Post-transcriptional Gene Silencing Mediated by microRNAs is Controlled by Nucleoplasmic Sfpq [Agilent]

There is a growing body of evidence about the presence and the activity of the miRISC in the nucleus of mammalian cells. Here, we show by quantitative proteomic analysis that Ago2 interacts with nucleoplasmic Sfpq in a RNA-dependent fashion. By HITS-CLIP and transcriptomic analyses, we demonstrated that Sfpq directly controls the miRNA targeting of a subset of crucial miRNA-target mRNAs when it binds locally. Sfpq modulates miRNA targeting in both nucleoplasm and cytoplasm, indicating a nucleoplasmic imprinting of Sfpq-target mRNAs that influence miRNA targeting in both cellular compartments.
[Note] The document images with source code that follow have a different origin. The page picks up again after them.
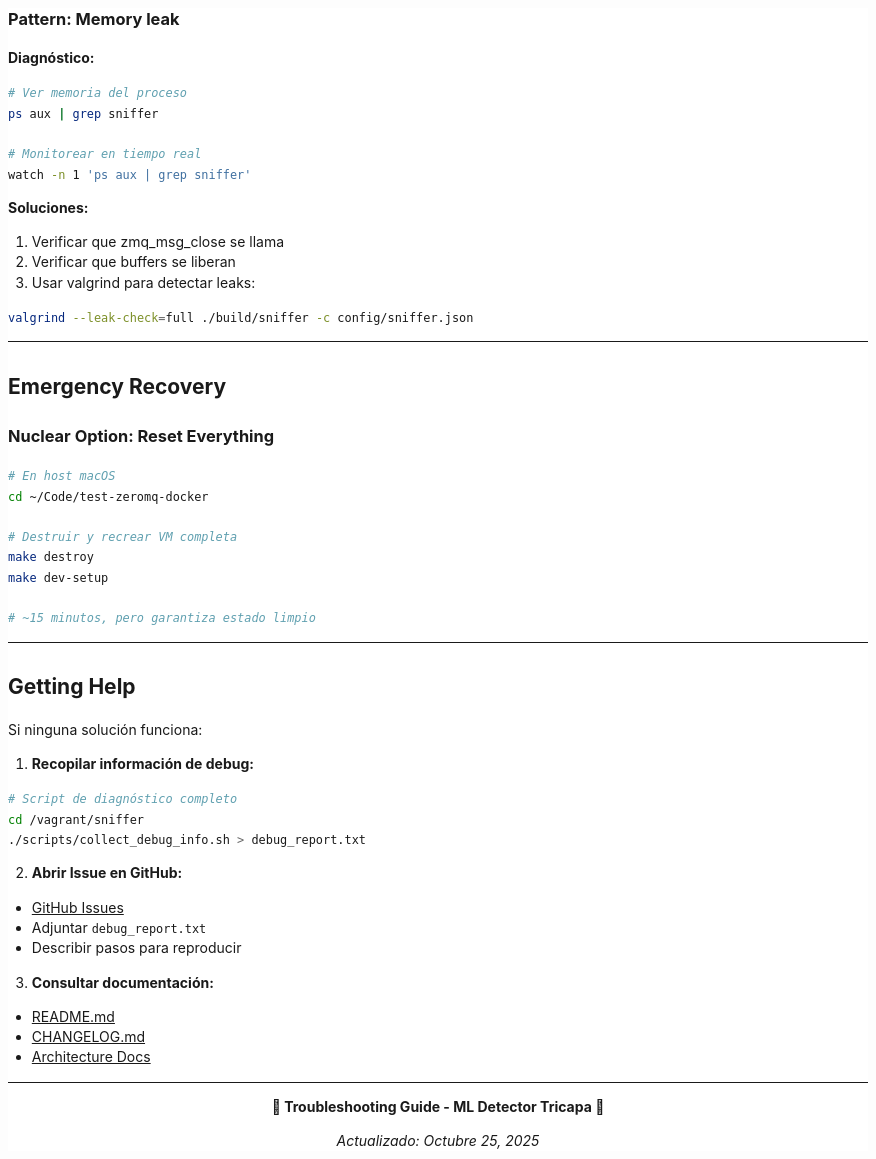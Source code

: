 ### Pattern: Memory leak

**Diagnóstico:**
```bash
# Ver memoria del proceso
ps aux | grep sniffer

# Monitorear en tiempo real
watch -n 1 'ps aux | grep sniffer'
```

**Soluciones:**
1. Verificar que zmq_msg_close se llama
2. Verificar que buffers se liberan
3. Usar valgrind para detectar leaks:
```bash
valgrind --leak-check=full ./build/sniffer -c config/sniffer.json
```

---

## Emergency Recovery

### Nuclear Option: Reset Everything

```bash
# En host macOS
cd ~/Code/test-zeromq-docker

# Destruir y recrear VM completa
make destroy
make dev-setup

# ~15 minutos, pero garantiza estado limpio
```

---

## Getting Help

Si ninguna solución funciona:

1. **Recopilar información de debug:**
```bash
# Script de diagnóstico completo
cd /vagrant/sniffer
./scripts/collect_debug_info.sh > debug_report.txt
```

2. **Abrir Issue en GitHub:**
- [GitHub Issues](https://github.com/alonsoir/test-zeromq-c-/issues)
- Adjuntar `debug_report.txt`
- Describir pasos para reproducir

3. **Consultar documentación:**
- [README.md](../README.md)
- [CHANGELOG.md](../CHANGELOG.md)
- [Architecture Docs](./ARCHITECTURE.md)

---

<div align="center">

**🔧 Troubleshooting Guide - ML Detector Tricapa 🔧**

*Actualizado: Octubre 25, 2025*

</div>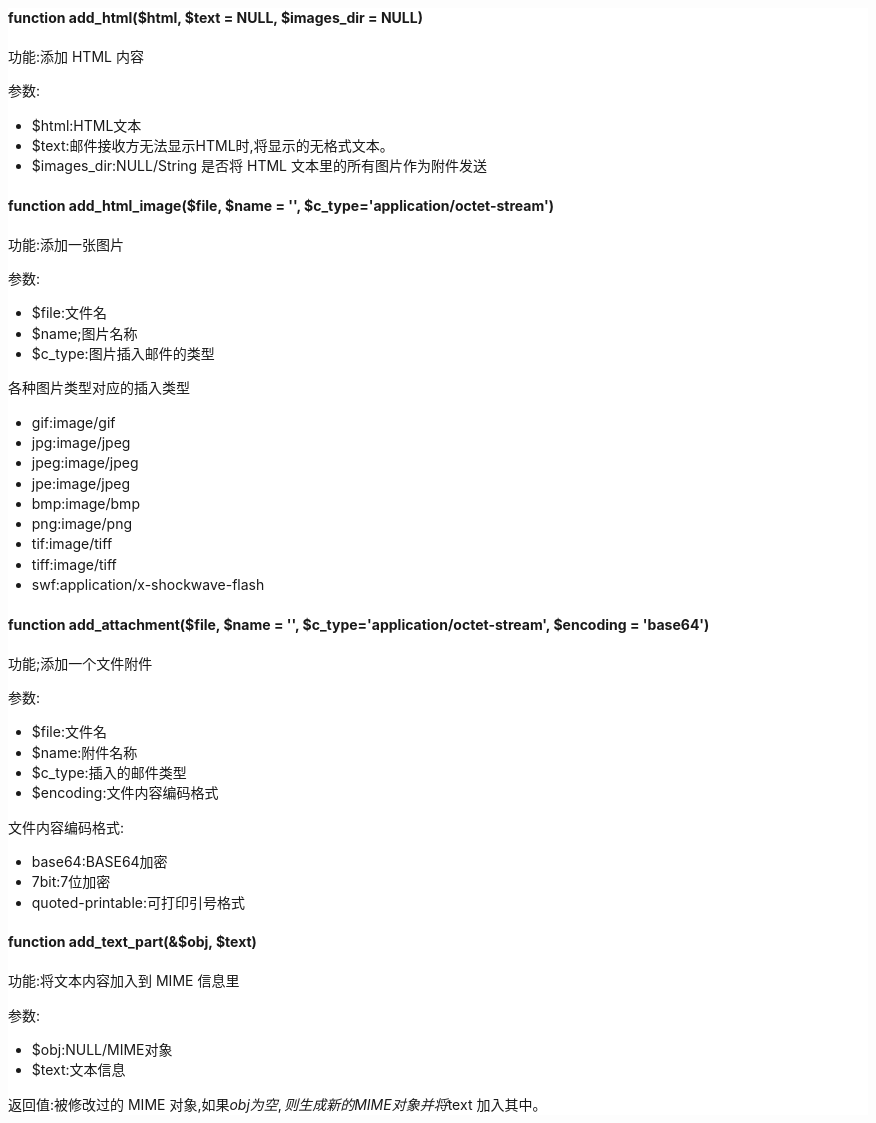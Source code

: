 #### function add_html($html, $text = NULL, $images_dir = NULL) 

功能:添加 HTML 内容

参数:
-  $html:HTML文本
-  $text:邮件接收方无法显示HTML时,将显示的无格式文本。
-  $images_dir:NULL/String 是否将 HTML 文本里的所有图片作为附件发送

#### function add_html_image($file, $name = '', $c_type='application/octet-stream')

功能:添加一张图片

参数:
-  $file:文件名
-  $name;图片名称
-  $c_type:图片插入邮件的类型

各种图片类型对应的插入类型
-  gif:image/gif
-  jpg:image/jpeg
-  jpeg:image/jpeg
-  jpe:image/jpeg
-  bmp:image/bmp
-  png:image/png
-  tif:image/tiff
-  tiff:image/tiff
-  swf:application/x-shockwave-flash

#### function add_attachment($file, $name = '', $c_type='application/octet-stream', $encoding = 'base64')

功能;添加一个文件附件

参数:
-  $file:文件名
-  $name:附件名称
-  $c_type:插入的邮件类型
-  $encoding:文件内容编码格式

文件内容编码格式:
-  base64:BASE64加密
-  7bit:7位加密
-  quoted-printable:可打印引号格式

#### function add_text_part(&$obj, $text) 

功能:将文本内容加入到 MIME 信息里 

参数:
-  $obj:NULL/MIME对象
-  $text:文本信息

返回值:被修改过的 MIME 对象,如果$obj 为空,则生成新的 MIME 对象并将$text 加入其中。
Mechanistically, Sfpq binds to a sizeable set of long 3’UTR forming long aggregates to optimize miRNA position/recruitment to selected binding sites, as we show for Lin28A mRNA. These results extend the miRNA-mediated post-transcriptional gene silencing into the nucleoplasm and indicate that an unique Sfpq-dependent post-transcriptional strategy for controlling both nuclear and cytoplasmic gene expression takes place in cells during physio-pathological events. Agilent one-color microarray of P19 cells in control, let-7a overexpression, SFPQ knockdown, let-7a overexpression and SFPQ knockdown. Four replicates for each condition.